### WHAT YOU NEED TO DO
Your task is to transcribe the data exactly while omitting each picture.

### INPUT DATA
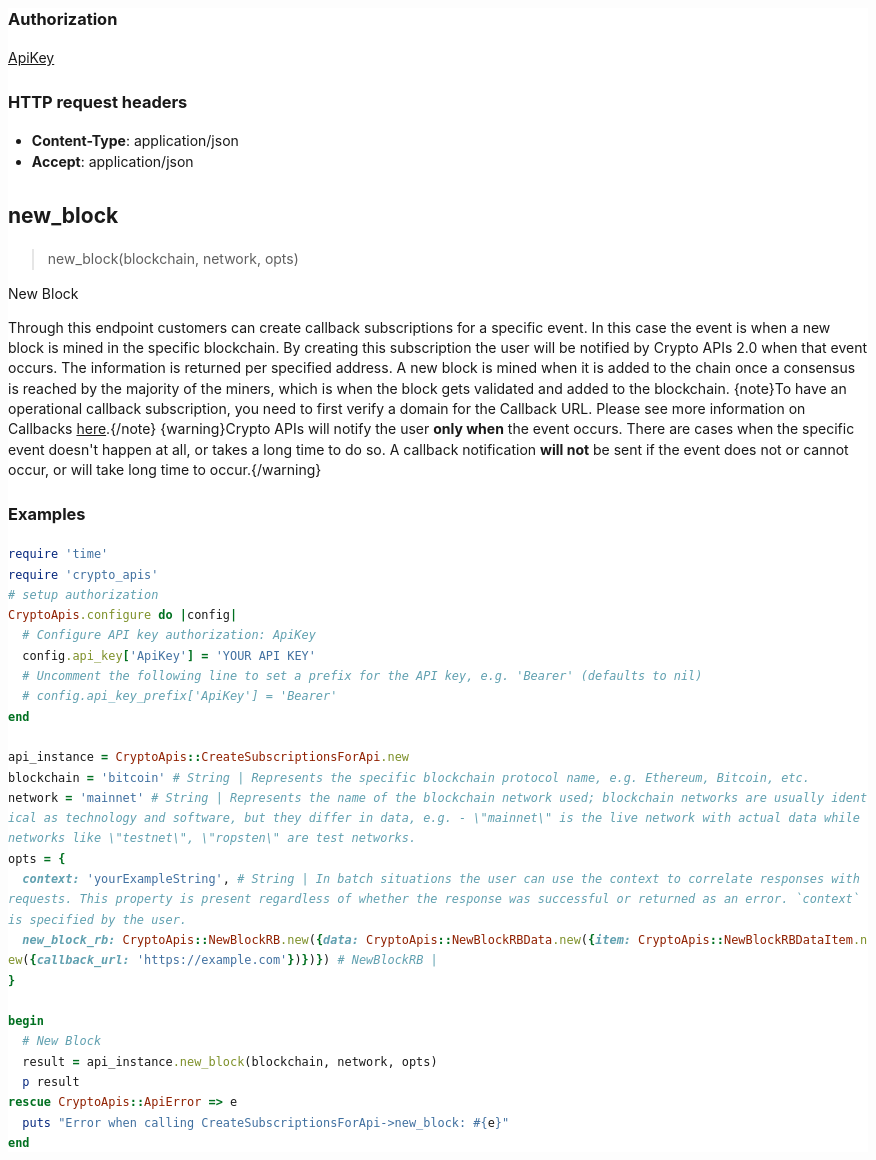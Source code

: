 ### Authorization

[ApiKey](../README.md#ApiKey)

### HTTP request headers

- **Content-Type**: application/json
- **Accept**: application/json


## new_block

> <NewBlockR> new_block(blockchain, network, opts)

New Block

Through this endpoint customers can create callback subscriptions for a specific event. In this case the event is when a new block is mined in the specific blockchain. By creating this subscription the user will be notified by Crypto APIs 2.0 when that event occurs. The information is returned per specified address.    A new block is mined when it is added to the chain once a consensus is reached by the majority of the miners, which is when the block gets validated and added to the blockchain.    {note}To have an operational callback subscription, you need to first verify a domain for the Callback URL. Please see more information on Callbacks [here](https://developers.cryptoapis.io/technical-documentation/general-information/callbacks#callback-url).{/note}    {warning}Crypto APIs will notify the user **only when** the event occurs. There are cases when the specific event doesn't happen at all, or takes a long time to do so. A callback notification **will not** be sent if the event does not or cannot occur, or will take long time to occur.{/warning}

### Examples

```ruby
require 'time'
require 'crypto_apis'
# setup authorization
CryptoApis.configure do |config|
  # Configure API key authorization: ApiKey
  config.api_key['ApiKey'] = 'YOUR API KEY'
  # Uncomment the following line to set a prefix for the API key, e.g. 'Bearer' (defaults to nil)
  # config.api_key_prefix['ApiKey'] = 'Bearer'
end

api_instance = CryptoApis::CreateSubscriptionsForApi.new
blockchain = 'bitcoin' # String | Represents the specific blockchain protocol name, e.g. Ethereum, Bitcoin, etc.
network = 'mainnet' # String | Represents the name of the blockchain network used; blockchain networks are usually identical as technology and software, but they differ in data, e.g. - \"mainnet\" is the live network with actual data while networks like \"testnet\", \"ropsten\" are test networks.
opts = {
  context: 'yourExampleString', # String | In batch situations the user can use the context to correlate responses with requests. This property is present regardless of whether the response was successful or returned as an error. `context` is specified by the user.
  new_block_rb: CryptoApis::NewBlockRB.new({data: CryptoApis::NewBlockRBData.new({item: CryptoApis::NewBlockRBDataItem.new({callback_url: 'https://example.com'})})}) # NewBlockRB | 
}

begin
  # New Block
  result = api_instance.new_block(blockchain, network, opts)
  p result
rescue CryptoApis::ApiError => e
  puts "Error when calling CreateSubscriptionsForApi->new_block: #{e}"
end
```
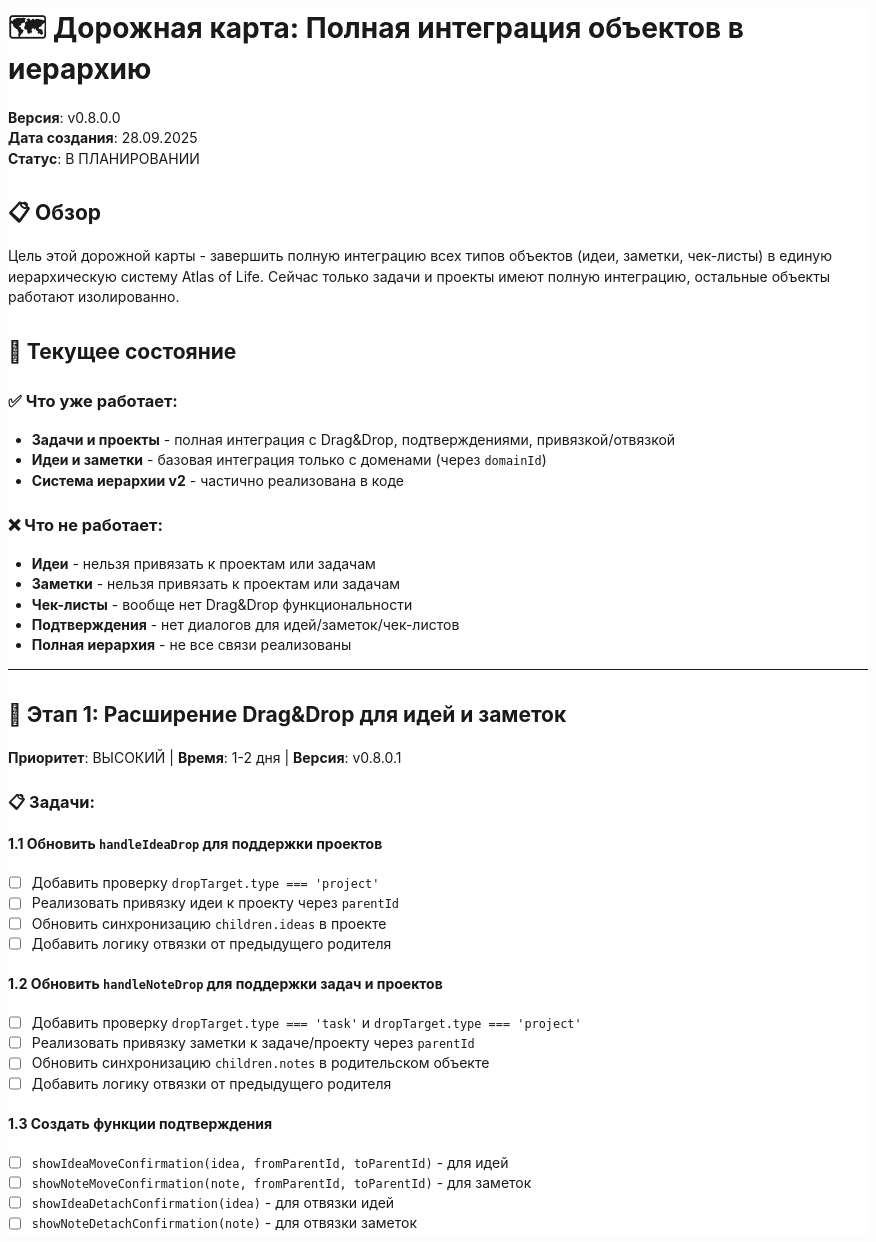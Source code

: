 # 🗺️ Дорожная карта: Полная интеграция объектов в иерархию

**Версия**: v0.8.0.0  
**Дата создания**: 28.09.2025  
**Статус**: В ПЛАНИРОВАНИИ  

## 📋 Обзор

Цель этой дорожной карты - завершить полную интеграцию всех типов объектов (идеи, заметки, чек-листы) в единую иерархическую систему Atlas of Life. Сейчас только задачи и проекты имеют полную интеграцию, остальные объекты работают изолированно.

## 🎯 Текущее состояние

### ✅ Что уже работает:
- **Задачи и проекты** - полная интеграция с Drag&Drop, подтверждениями, привязкой/отвязкой
- **Идеи и заметки** - базовая интеграция только с доменами (через `domainId`)
- **Система иерархии v2** - частично реализована в коде

### ❌ Что не работает:
- **Идеи** - нельзя привязать к проектам или задачам
- **Заметки** - нельзя привязать к проектам или задачам  
- **Чек-листы** - вообще нет Drag&Drop функциональности
- **Подтверждения** - нет диалогов для идей/заметок/чек-листов
- **Полная иерархия** - не все связи реализованы

---

## 🚀 Этап 1: Расширение Drag&Drop для идей и заметок
**Приоритет**: ВЫСОКИЙ | **Время**: 1-2 дня | **Версия**: v0.8.0.1

### 📋 Задачи:

#### 1.1 Обновить `handleIdeaDrop` для поддержки проектов
- [ ] Добавить проверку `dropTarget.type === 'project'`
- [ ] Реализовать привязку идеи к проекту через `parentId`
- [ ] Обновить синхронизацию `children.ideas` в проекте
- [ ] Добавить логику отвязки от предыдущего родителя

#### 1.2 Обновить `handleNoteDrop` для поддержки задач и проектов
- [ ] Добавить проверку `dropTarget.type === 'task'` и `dropTarget.type === 'project'`
- [ ] Реализовать привязку заметки к задаче/проекту через `parentId`
- [ ] Обновить синхронизацию `children.notes` в родительском объекте
- [ ] Добавить логику отвязки от предыдущего родителя

#### 1.3 Создать функции подтверждения
- [ ] `showIdeaMoveConfirmation(idea, fromParentId, toParentId)` - для идей
- [ ] `showNoteMoveConfirmation(note, fromParentId, toParentId)` - для заметок
- [ ] `showIdeaDetachConfirmation(idea)` - для отвязки идей
- [ ] `showNoteDetachConfirmation(note)` - для отвязки заметок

### COMPLETED TASK
Source code

: ### Authorization

[ApiKey](../README.md#ApiKey)

### HTTP request headers

- **Content-Type**: application/json
- **Accept**: application/json


## new_block

> <NewBlockR> new_block(blockchain, network, opts)

New Block

Through this endpoint customers can create callback subscriptions for a specific event. In this case the event is when a new block is mined in the specific blockchain. By creating this subscription the user will be notified by Crypto APIs 2.0 when that event occurs. The information is returned per specified address.    A new block is mined when it is added to the chain once a consensus is reached by the majority of the miners, which is when the block gets validated and added to the blockchain.    {note}To have an operational callback subscription, you need to first verify a domain for the Callback URL. Please see more information on Callbacks [here](https://developers.cryptoapis.io/technical-documentation/general-information/callbacks#callback-url).{/note}    {warning}Crypto APIs will notify the user **only when** the event occurs. There are cases when the specific event doesn't happen at all, or takes a long time to do so. A callback notification **will not** be sent if the event does not or cannot occur, or will take long time to occur.{/warning}

### Examples

```ruby
require 'time'
require 'crypto_apis'
# setup authorization
CryptoApis.configure do |config|
  # Configure API key authorization: ApiKey
  config.api_key['ApiKey'] = 'YOUR API KEY'
  # Uncomment the following line to set a prefix for the API key, e.g. 'Bearer' (defaults to nil)
  # config.api_key_prefix['ApiKey'] = 'Bearer'
end

api_instance = CryptoApis::CreateSubscriptionsForApi.new
blockchain = 'bitcoin' # String | Represents the specific blockchain protocol name, e.g. Ethereum, Bitcoin, etc.
network = 'mainnet' # String | Represents the name of the blockchain network used; blockchain networks are usually identical as technology and software, but they differ in data, e.g. - \"mainnet\" is the live network with actual data while networks like \"testnet\", \"ropsten\" are test networks.
opts = {
  context: 'yourExampleString', # String | In batch situations the user can use the context to correlate responses with requests. This property is present regardless of whether the response was successful or returned as an error. `context` is specified by the user.
  new_block_rb: CryptoApis::NewBlockRB.new({data: CryptoApis::NewBlockRBData.new({item: CryptoApis::NewBlockRBDataItem.new({callback_url: 'https://example.com'})})}) # NewBlockRB | 
}

begin
  # New Block
  result = api_instance.new_block(blockchain, network, opts)
  p result
rescue CryptoApis::ApiError => e
  puts "Error when calling CreateSubscriptionsForApi->new_block: #{e}"
end
```
Source code

: # 🗺️ Дорожная карта: Полная интеграция объектов в иерархию

**Версия**: v0.8.0.0  
**Дата создания**: 28.09.2025  
**Статус**: В ПЛАНИРОВАНИИ  

## 📋 Обзор

Цель этой дорожной карты - завершить полную интеграцию всех типов объектов (идеи, заметки, чек-листы) в единую иерархическую систему Atlas of Life. Сейчас только задачи и проекты имеют полную интеграцию, остальные объекты работают изолированно.

## 🎯 Текущее состояние

### ✅ Что уже работает:
- **Задачи и проекты** - полная интеграция с Drag&Drop, подтверждениями, привязкой/отвязкой
- **Идеи и заметки** - базовая интеграция только с доменами (через `domainId`)
- **Система иерархии v2** - частично реализована в коде

### ❌ Что не работает:
- **Идеи** - нельзя привязать к проектам или задачам
- **Заметки** - нельзя привязать к проектам или задачам  
- **Чек-листы** - вообще нет Drag&Drop функциональности
- **Подтверждения** - нет диалогов для идей/заметок/чек-листов
- **Полная иерархия** - не все связи реализованы

---

## 🚀 Этап 1: Расширение Drag&Drop для идей и заметок
**Приоритет**: ВЫСОКИЙ | **Время**: 1-2 дня | **Версия**: v0.8.0.1

### 📋 Задачи:

#### 1.1 Обновить `handleIdeaDrop` для поддержки проектов
- [ ] Добавить проверку `dropTarget.type === 'project'`
- [ ] Реализовать привязку идеи к проекту через `parentId`
- [ ] Обновить синхронизацию `children.ideas` в проекте
- [ ] Добавить логику отвязки от предыдущего родителя

#### 1.2 Обновить `handleNoteDrop` для поддержки задач и проектов
- [ ] Добавить проверку `dropTarget.type === 'task'` и `dropTarget.type === 'project'`
- [ ] Реализовать привязку заметки к задаче/проекту через `parentId`
- [ ] Обновить синхронизацию `children.notes` в родительском объекте
- [ ] Добавить логику отвязки от предыдущего родителя

#### 1.3 Создать функции подтверждения
- [ ] `showIdeaMoveConfirmation(idea, fromParentId, toParentId)` - для идей
- [ ] `showNoteMoveConfirmation(note, fromParentId, toParentId)` - для заметок
- [ ] `showIdeaDetachConfirmation(idea)` - для отвязки идей
- [ ] `showNoteDetachConfirmation(note)` - для отвязки заметок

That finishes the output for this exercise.